Update November 12: Diane Sawyer's prime-time interview with Lynch, Tuesday night on ABC, did slightly better in the rating than NBC's telefilm. The special edition of Prime-Time averaged a 5.9/15 in the key demographic, with an audience of 15.68 million. As such, it became the most-watched prime-time news show of the still-young TV season, and the leading performer in its timeslot.

Although Prime-Time narrowly defeated CBS' The Andy Griffith Show Reunion in the ratings -- they both logged a 13 share, incidentally -- the team from Mayberry easily won the hearts of viewers in all age groups. The audience of 21 million sounds impressive, especially when the publicists brag of Reunion being the most-watched show in its timeslot since 1995.

Big deal. The show it beat was a repeat of Rudolph the Red-Nose Reindeer. That's the best CBS could do at 8 p.m. on a sweeps Tuesday? As Archie Bunker was wont to say, "Whoop de doo."

Clearly, network TV is in more trouble than anyone cares to admit
.

In the entertainment sections of most American newspapers Tuesday morning, it will be reported that Sunday night's match-up of made-for-TV movies, documenting the plights of victims du jour Jessica Lynch and Elizabeth Smart, ended in a virtual dead heat in the ratings race.

CBS executives will crow over numbers that show The Elizabeth Smart Story attracted an average rating of 4.9, meaning that viewers in 16.9 million American households -- in the "key" 18-49 demographic group, at least -- stayed with some or all of the telefilm over its two-hour length. In approximately the same timeframe, NBC's Saving Jessica Lynch weighed in with a household audience of 14.9 million, representing a rating of 5.4.

When rounded off and combined -- again, in the most-valued 18-49 "demo" (no one else really counts on Madison Avenue) -- these numbers show that viewers in nearly 31 million American households wanted to visualize Lynch and Smart's traumatic experiences, which, of course, already had been extensively documented elsewhere. Together, the much-hyped telefilms held the whole or partial interest of viewers in 25 percent of all homes in which the primary television set actually was in use.

Not bad, huh? NBC and CBS will take them.

According to Variety, "These are the best 18-49 scores for a movie on any net since a repeat of theatrical The Santa Clause on ABC last November and the strongest for an original movie since the opening night of ABC's Dinotopia, in May 2002."

Wow. Better than a repeat of a movie that already had been shown once on network television, not mention airings on cable and a video release? Better than a mini-series that was largely seen as an expensive underachiever? Now, that's impressive.

Here are some other numbers to peruse:

** Viewers in 75 percent of all American households in the key demo were watching something else, with a double dose of the The Simpsons actually grabbing a higher share (14) than either movie.

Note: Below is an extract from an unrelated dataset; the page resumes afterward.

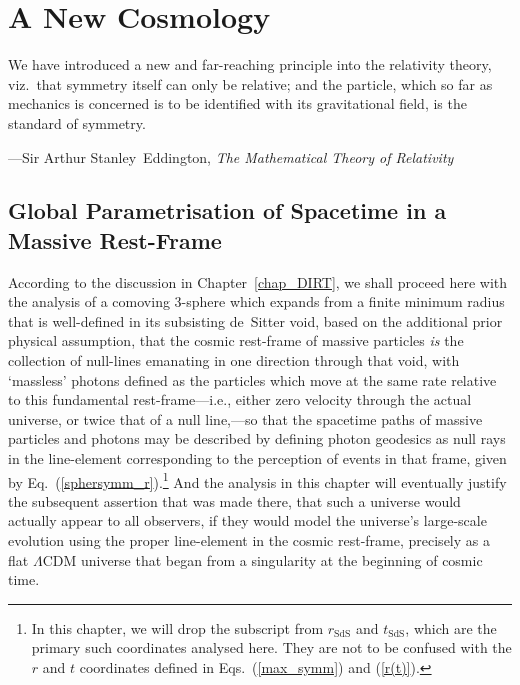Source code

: \chapter{A New Cosmology\label{chap_ANC}}
\epigraph{We have introduced a new and far-reaching principle into the relativity theory, viz.~that symmetry itself can only be relative; and the particle, which so far as mechanics is concerned is to be identified with its gravitational field, is the standard of symmetry.}{---Sir Arthur Stanley~Eddington, \textit{The Mathematical Theory of Relativity}}
\section{Global Parametrisation of Spacetime in a Massive Rest-Frame\label{sec_GPSMRF}}
According to the discussion in Chapter~\ref{chap_DIRT}, we shall proceed here with the analysis of a comoving 3-sphere which expands from a finite minimum radius that is well-defined in its subsisting de~Sitter void, based on the additional prior physical assumption, that the cosmic rest-frame of massive particles \textit{is} the collection of null-lines emanating in one direction through that void, with `massless' photons defined as the particles which move at the same rate relative to this fundamental rest-frame---i.e., either zero velocity through the actual universe, or twice that of a null line,---so that the spacetime paths of massive particles and photons may be described by defining photon geodesics as null rays in the line-element corresponding to the perception of events in that frame, given by Eq.~(\ref{sphersymm_r}).\footnote{In this chapter, we will drop the subscript from $r_{\mathrm{SdS}}$ and $t_{\mathrm{SdS}}$, which are the primary such coordinates analysed here. They are not to be confused with the $r$ and $t$ coordinates defined in Eqs.~(\ref{max_symm}) and (\ref{r(t)}).} And the analysis in this chapter will eventually justify the subsequent assertion that was made there, that such a universe would actually appear to all observers, if they would model the universe's large-scale evolution using the proper line-element in the cosmic rest-frame, precisely as a flat $\Lambda$CDM universe that began from a singularity at the beginning of cosmic time.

** Even when combined, the total audiences for the Lynch and Smart sagas wouldn't have equaled the viewership for the sixth installment of Roots, which, on Jan. 28, 1977, piled up a rating of 45.9, a share of 66 and non-parsed audience of 32.7 households. The primary televisions in two-thirds of all American homes, where that set actually was in use, were tuned to the same show!

** Combine NBC and CBS' numbers with the ones logged by Fox over the same two-hour period (9.3 million, 4.3/11) and ABC (9.2 million, 3.2/8), and you have a total network audience of just under 50 million and a share of 44 (add the UPN and WB weblets and it jumps to 46). The combined rating in the key demo for the entire bunch is 18, or thereabouts.

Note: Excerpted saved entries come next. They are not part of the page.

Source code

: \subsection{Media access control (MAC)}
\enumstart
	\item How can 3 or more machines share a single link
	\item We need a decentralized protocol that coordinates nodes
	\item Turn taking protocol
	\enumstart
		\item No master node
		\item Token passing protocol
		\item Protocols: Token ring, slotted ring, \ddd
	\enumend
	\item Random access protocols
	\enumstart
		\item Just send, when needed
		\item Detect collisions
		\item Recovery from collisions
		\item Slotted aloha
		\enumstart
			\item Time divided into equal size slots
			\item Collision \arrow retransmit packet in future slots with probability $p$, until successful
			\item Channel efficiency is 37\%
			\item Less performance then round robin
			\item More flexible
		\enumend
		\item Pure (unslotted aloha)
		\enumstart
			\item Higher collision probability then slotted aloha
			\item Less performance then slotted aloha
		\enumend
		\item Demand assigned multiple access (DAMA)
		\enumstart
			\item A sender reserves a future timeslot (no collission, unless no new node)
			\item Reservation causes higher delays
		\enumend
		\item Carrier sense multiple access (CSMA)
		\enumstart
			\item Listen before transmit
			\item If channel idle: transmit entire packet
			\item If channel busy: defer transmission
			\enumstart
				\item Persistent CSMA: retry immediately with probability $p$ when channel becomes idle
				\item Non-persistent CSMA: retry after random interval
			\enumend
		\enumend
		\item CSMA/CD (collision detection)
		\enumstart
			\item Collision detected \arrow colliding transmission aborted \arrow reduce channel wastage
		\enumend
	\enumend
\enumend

** That combined rating and share -- six networks! -- barely registers a blip in the list of most popular single-episode television shows, specials, telefilms and televised sports events, at least according to information found at www.chez.com/fbibler/tvstats.

** In the modern, 500-channel universe, the final episode of Seinfeld -- which aired on May 14, 1998 -- became the 64th highest-watched program of all time by grabbing a 41.3 rating/58 share. The viewers haven't all gone into hibernation.

None of this math would be worth a bucket of warm spit if it weren't for the fact that the American media have steadfastly refused to quit banging the drum on either story, Lynch or Smart, even as consumers were starting to gag on the often-contradictory coverage. Newspapers pretty much have had to follow the lead of television and mass-circulation magazines, as slickly choreographed marketing campaigns and time-release gossip capsules only started to kick in on Lynch, at least, in the last couple of weeks.

Thanks to some ham-handed synergizing at ABC and NBC, during the build-up to the Lopez/Affleck wedding travesty, we were able to learn just how cozy the news divisions of the major networks have become with the self-promoting junket whores at Entertainment Tonight, Access Hollywood and Extra. In Saturday's Los Angeles Times, Elizabeth Jensen provided further evidence of the lengths networks and magazines will go to secure an exclusive interview or, failing that, trash the competition's "get."

Yes, it's ugly out there. And, all for a 14 share.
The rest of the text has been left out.